On weekends during the summer season, visitors can climb to the top of the lighthouse and share an experience with the lighthouse keepers of history. Turkey Point Lighthouse volunteers play a vital role in enhancing the Turkey Point visitor experience. Volunteers are needed to open the lighthouse, assist in the gift shop, and maintain the lighthouse and adjacent structures. Interested in volunteering at the Turkey Point Lighthouse? Visit www.tpls.org for more information.
Other Volunteer Opportunities
Looking to organize a volunteer event for your school, work, or group? Have other ideas on how you would like to give back to Elk Neck State Park? Staff would love to hear your ideas and help you get out in the park giving back. Please contact the Park Office at (410-287-5333). All activities must be approved and scheduled prior to arrival.

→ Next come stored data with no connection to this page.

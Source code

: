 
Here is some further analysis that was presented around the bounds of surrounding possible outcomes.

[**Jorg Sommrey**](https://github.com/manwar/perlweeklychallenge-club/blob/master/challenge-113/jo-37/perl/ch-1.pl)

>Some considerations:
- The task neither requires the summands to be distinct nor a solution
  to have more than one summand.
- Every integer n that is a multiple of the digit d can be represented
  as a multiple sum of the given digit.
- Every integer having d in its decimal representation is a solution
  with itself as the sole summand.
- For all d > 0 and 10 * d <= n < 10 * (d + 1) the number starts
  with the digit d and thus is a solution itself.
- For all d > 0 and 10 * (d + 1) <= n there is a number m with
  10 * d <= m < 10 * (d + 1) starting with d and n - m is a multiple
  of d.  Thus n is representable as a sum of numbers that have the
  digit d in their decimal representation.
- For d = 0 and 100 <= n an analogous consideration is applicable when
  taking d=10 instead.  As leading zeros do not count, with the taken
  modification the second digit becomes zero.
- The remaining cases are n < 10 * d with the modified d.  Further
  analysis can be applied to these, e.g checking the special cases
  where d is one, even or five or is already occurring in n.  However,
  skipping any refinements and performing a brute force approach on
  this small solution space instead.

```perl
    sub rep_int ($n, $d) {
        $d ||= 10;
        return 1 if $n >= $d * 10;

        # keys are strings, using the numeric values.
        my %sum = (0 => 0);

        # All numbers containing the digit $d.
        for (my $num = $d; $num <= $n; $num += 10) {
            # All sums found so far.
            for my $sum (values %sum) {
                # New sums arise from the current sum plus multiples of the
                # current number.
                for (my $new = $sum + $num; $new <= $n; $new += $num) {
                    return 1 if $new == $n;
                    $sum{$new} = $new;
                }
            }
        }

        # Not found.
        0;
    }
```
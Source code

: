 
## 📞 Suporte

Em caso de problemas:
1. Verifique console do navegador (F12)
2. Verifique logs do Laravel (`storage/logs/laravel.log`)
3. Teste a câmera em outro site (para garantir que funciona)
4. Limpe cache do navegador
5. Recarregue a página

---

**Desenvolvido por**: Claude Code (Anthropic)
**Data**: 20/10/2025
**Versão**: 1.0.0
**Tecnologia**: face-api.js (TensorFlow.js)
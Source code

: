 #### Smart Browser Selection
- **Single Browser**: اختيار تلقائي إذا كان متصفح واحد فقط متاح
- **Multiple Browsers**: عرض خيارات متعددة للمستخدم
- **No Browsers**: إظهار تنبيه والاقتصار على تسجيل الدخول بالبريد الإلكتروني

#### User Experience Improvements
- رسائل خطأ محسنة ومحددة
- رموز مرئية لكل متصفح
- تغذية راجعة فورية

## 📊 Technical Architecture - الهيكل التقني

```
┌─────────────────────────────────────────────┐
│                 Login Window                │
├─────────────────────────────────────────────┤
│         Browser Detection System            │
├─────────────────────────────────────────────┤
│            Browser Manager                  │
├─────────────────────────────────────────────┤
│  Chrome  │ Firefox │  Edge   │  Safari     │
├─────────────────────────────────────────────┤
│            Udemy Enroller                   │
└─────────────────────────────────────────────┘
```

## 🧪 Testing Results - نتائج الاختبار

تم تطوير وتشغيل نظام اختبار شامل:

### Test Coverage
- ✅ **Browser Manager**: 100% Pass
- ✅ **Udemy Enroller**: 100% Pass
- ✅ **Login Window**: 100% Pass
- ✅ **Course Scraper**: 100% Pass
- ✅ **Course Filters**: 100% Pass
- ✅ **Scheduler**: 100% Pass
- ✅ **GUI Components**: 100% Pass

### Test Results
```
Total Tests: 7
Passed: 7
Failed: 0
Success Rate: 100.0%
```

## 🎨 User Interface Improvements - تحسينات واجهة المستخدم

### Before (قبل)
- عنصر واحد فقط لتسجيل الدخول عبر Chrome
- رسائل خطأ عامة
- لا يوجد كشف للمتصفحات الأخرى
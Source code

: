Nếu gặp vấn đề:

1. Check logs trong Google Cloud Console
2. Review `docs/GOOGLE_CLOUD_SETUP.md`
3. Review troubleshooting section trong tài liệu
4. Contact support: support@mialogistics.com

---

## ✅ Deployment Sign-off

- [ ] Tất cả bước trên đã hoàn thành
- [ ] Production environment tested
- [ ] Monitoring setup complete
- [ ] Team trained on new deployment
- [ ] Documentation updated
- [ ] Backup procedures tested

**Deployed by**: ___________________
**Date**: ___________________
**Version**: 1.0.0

Below are some more intensive volunteer opportunities.
The Maryland Park Service Campground Host Program invites volunteers into the parks for the camping season. In exchange for working to clean and maintain their assigned camping loop and bathhouse on a daily basis, Camp Hosts receive free camping. Hosts are a vital contact point between campground visitors and park staff.
Hosts are required to provide at least 20 hours of volunteer service per week. Hosts must be on site Friday evening through Sunday afternoon in order to assist with the busy weekend camping. The hosting season begins in early March and runs through October for many of the camping loops. At Elk Neck State Park each full hook-up host site is located near the loop’s bathhouse and a water spigot. Hosts are required to stay for a minimum of two months. Priority is given to hosts that are available to stay for the entire season as well as seven days per week. Additional volunteer opportunities are available to hosts who show interest in helping out in other aspects of park operations, such as maintenance or educational programming.
For more information, please visit the Maryland State Park Volunteer Camp Host web page.
Become a Volunteer Ranger and help protect Maryland's natural resources! The Volunteer Ranger Program is for people ages 18 and above who want to assist the Department's regular work force in State Parks with operations, programs and public service. Volunteers are trained and provided with uniforms for their jobs once they have completed 40 hours of volunteer service at a State Park.
Orientation training helps Volunteer Rangers become acclimated to the Maryland Park Service. Additional training opportunities may include CPR, first aid, search and rescue, and trail stewardship. Trainings are offered on a regional basis.
As ambassadors of the State Parks, Volunteer Rangers serve a vital role to the public. Thousands of visitors to Maryland's State Parks look to Volunteer Rangers for guidance and help.